**Your goal**: In the entries below, find the string "builds" and return each line holding it.

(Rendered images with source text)
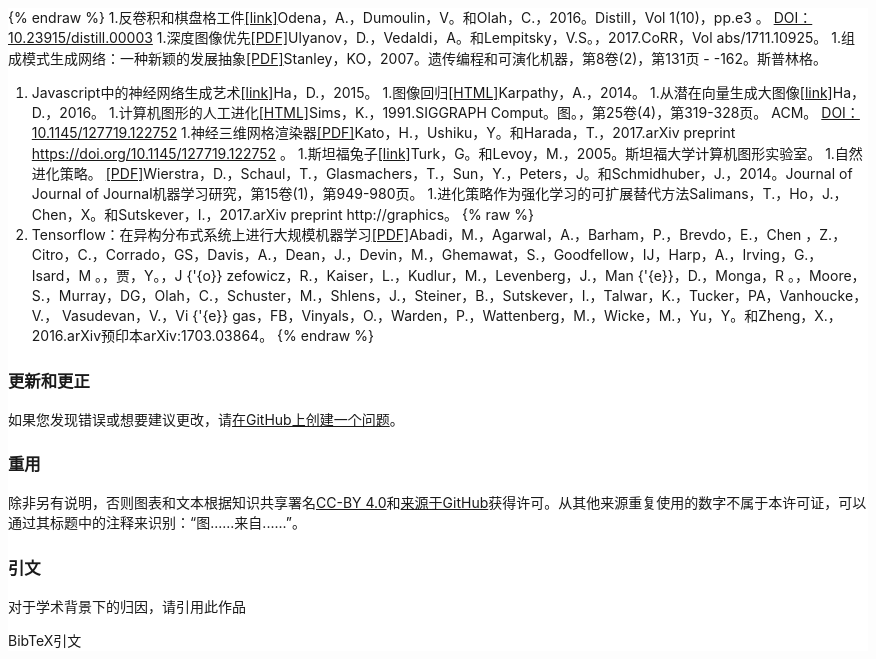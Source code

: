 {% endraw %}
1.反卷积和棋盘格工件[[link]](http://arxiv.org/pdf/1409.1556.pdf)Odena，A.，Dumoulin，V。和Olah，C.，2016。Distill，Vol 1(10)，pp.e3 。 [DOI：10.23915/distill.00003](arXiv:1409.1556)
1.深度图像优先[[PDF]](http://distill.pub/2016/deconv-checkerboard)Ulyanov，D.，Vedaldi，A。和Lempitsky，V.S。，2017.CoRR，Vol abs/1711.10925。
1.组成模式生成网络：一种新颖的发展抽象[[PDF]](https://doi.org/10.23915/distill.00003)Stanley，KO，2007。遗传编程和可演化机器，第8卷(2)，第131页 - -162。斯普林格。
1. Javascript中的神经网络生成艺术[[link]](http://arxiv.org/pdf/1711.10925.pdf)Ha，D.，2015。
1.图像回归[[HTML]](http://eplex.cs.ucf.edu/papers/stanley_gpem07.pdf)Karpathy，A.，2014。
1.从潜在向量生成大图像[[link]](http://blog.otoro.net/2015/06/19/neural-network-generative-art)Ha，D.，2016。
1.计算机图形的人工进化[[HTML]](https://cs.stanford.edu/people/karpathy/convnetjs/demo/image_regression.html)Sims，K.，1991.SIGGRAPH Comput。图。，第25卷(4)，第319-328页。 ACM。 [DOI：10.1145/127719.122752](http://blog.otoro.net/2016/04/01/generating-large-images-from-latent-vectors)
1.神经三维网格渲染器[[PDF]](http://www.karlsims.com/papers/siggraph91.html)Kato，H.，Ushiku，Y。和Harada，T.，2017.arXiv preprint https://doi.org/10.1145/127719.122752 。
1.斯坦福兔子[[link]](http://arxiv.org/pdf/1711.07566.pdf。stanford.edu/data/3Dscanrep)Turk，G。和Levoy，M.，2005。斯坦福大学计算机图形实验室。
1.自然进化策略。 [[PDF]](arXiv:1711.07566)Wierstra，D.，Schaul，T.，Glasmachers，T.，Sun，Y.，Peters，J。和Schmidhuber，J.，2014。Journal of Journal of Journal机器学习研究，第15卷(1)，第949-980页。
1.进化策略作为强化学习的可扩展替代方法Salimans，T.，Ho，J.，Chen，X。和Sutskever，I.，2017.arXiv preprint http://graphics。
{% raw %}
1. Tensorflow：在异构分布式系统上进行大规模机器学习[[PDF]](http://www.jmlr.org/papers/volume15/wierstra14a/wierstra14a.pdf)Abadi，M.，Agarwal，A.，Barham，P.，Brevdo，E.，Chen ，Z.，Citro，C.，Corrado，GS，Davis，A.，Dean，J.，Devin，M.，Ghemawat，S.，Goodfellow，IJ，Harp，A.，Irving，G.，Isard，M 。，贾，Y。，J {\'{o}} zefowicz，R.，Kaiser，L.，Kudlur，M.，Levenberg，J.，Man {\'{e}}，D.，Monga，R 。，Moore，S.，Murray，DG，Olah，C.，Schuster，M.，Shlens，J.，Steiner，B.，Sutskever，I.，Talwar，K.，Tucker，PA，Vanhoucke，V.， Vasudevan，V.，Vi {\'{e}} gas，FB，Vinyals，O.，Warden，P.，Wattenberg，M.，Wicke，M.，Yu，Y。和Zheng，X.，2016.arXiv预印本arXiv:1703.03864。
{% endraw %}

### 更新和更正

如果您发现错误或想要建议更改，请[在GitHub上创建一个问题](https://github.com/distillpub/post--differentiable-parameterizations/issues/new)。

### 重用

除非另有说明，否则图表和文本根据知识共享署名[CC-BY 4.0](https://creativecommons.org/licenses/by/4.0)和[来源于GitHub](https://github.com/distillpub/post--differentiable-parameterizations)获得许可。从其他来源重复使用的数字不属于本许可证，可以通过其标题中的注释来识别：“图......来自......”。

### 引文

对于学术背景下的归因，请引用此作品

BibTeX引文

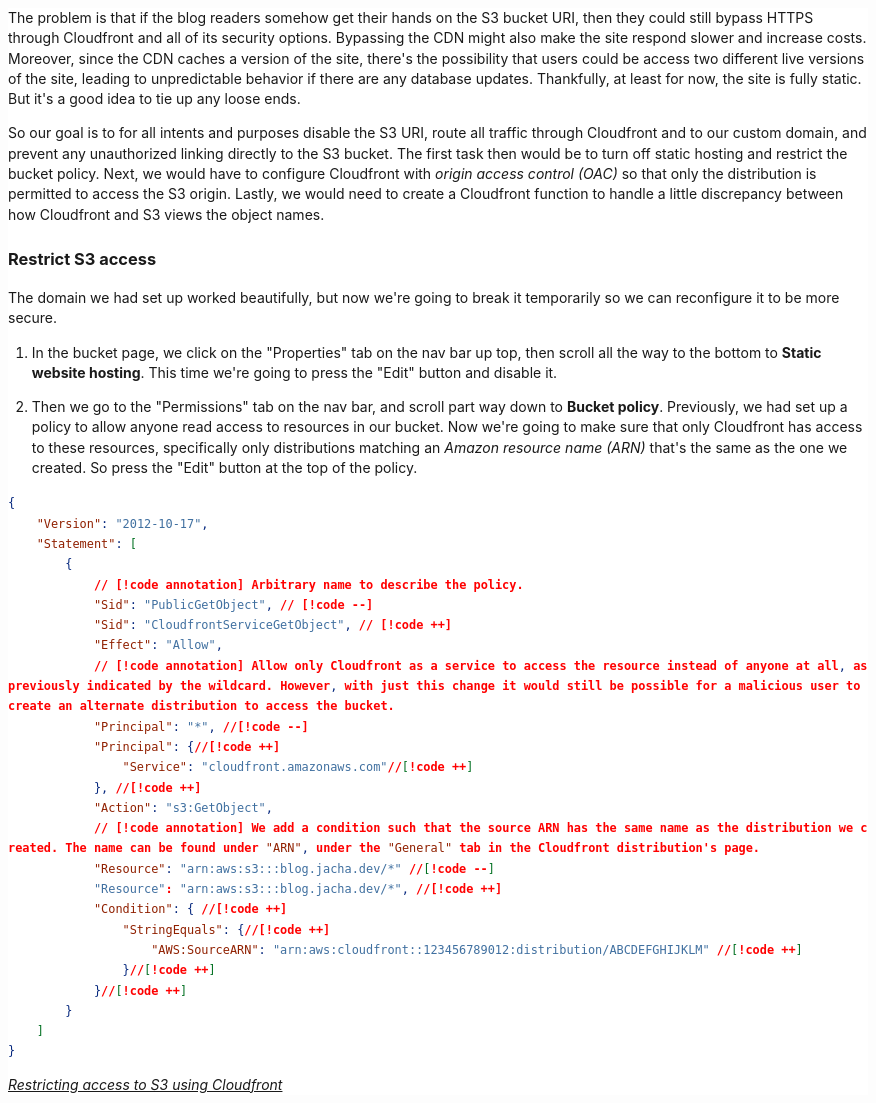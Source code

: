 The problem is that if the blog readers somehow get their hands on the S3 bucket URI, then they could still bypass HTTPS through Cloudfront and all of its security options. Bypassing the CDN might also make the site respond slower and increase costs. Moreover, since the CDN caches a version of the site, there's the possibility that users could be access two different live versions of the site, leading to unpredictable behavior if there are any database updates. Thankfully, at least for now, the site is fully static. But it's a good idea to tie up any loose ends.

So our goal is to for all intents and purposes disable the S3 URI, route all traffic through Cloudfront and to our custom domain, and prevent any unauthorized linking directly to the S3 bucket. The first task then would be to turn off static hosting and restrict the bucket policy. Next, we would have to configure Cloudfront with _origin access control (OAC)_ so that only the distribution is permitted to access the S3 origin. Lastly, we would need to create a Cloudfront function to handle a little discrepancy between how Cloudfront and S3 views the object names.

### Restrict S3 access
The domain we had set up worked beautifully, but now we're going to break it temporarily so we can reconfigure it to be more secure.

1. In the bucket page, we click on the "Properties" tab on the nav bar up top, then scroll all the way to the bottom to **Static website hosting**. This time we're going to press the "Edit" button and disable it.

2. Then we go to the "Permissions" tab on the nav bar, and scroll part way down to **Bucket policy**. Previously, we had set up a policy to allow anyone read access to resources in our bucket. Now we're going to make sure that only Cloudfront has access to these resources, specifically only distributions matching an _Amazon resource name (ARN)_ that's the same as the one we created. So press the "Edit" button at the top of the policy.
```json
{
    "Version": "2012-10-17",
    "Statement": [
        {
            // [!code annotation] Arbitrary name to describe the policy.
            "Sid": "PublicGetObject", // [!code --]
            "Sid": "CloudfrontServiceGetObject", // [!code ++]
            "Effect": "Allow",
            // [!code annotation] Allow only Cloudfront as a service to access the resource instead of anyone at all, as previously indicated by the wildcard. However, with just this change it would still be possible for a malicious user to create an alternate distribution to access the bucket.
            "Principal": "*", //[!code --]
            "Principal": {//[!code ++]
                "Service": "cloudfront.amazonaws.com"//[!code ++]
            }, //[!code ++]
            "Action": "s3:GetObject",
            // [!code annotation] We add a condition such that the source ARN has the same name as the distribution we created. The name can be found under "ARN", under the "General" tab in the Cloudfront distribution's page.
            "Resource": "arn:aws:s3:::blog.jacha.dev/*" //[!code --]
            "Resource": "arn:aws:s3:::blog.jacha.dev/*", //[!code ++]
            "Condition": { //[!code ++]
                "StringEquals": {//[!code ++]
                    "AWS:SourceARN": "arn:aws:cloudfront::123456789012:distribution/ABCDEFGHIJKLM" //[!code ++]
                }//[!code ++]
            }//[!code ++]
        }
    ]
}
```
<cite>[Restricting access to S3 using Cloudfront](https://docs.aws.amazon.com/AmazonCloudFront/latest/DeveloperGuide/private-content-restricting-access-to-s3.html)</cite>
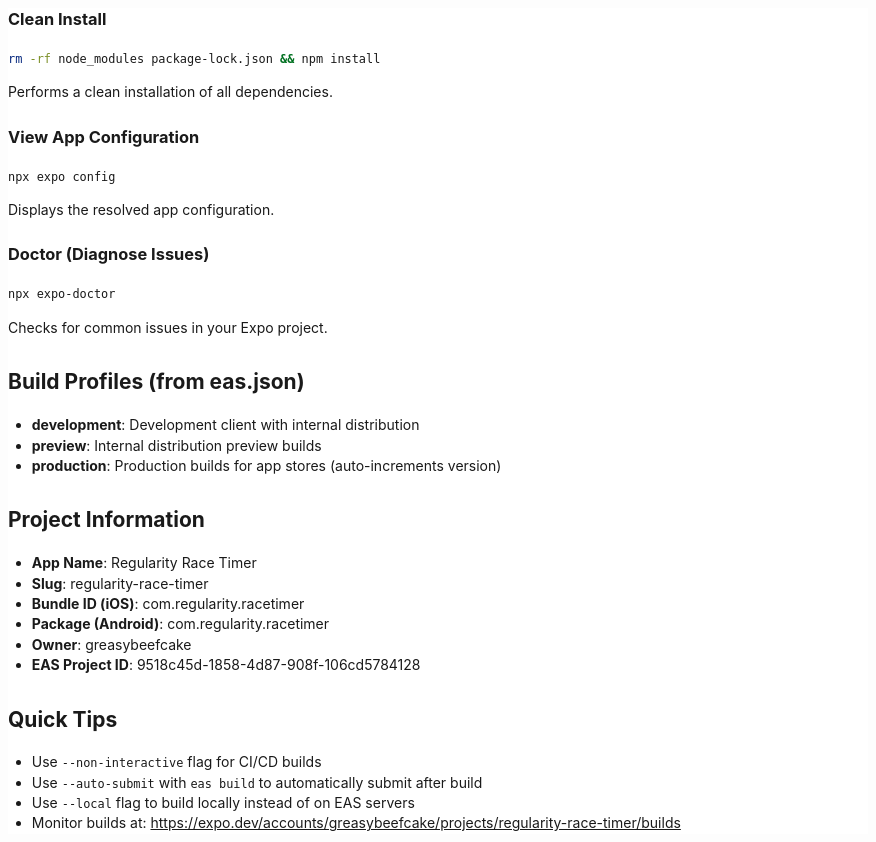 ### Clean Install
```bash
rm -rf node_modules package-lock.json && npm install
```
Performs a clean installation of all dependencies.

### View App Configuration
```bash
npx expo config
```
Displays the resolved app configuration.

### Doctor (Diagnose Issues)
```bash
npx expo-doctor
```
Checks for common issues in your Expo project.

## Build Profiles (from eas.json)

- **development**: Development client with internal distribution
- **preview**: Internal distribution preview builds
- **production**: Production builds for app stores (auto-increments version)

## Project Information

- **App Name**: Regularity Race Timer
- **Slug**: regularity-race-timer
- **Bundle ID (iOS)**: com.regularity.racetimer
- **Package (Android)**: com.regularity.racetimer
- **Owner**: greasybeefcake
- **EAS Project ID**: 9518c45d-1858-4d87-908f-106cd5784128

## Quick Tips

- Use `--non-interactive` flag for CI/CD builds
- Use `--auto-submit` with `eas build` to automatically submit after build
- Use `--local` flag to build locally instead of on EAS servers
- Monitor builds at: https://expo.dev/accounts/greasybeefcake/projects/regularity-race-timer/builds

**Response to this task**:
- **preview**: Internal distribution preview builds
- **production**: Production builds for app stores (auto-increments version)
- Use `--non-interactive` flag for CI/CD builds
- Monitor builds at: https://expo.dev/accounts/greasybeefcake/projects/regularity-race-timer/builds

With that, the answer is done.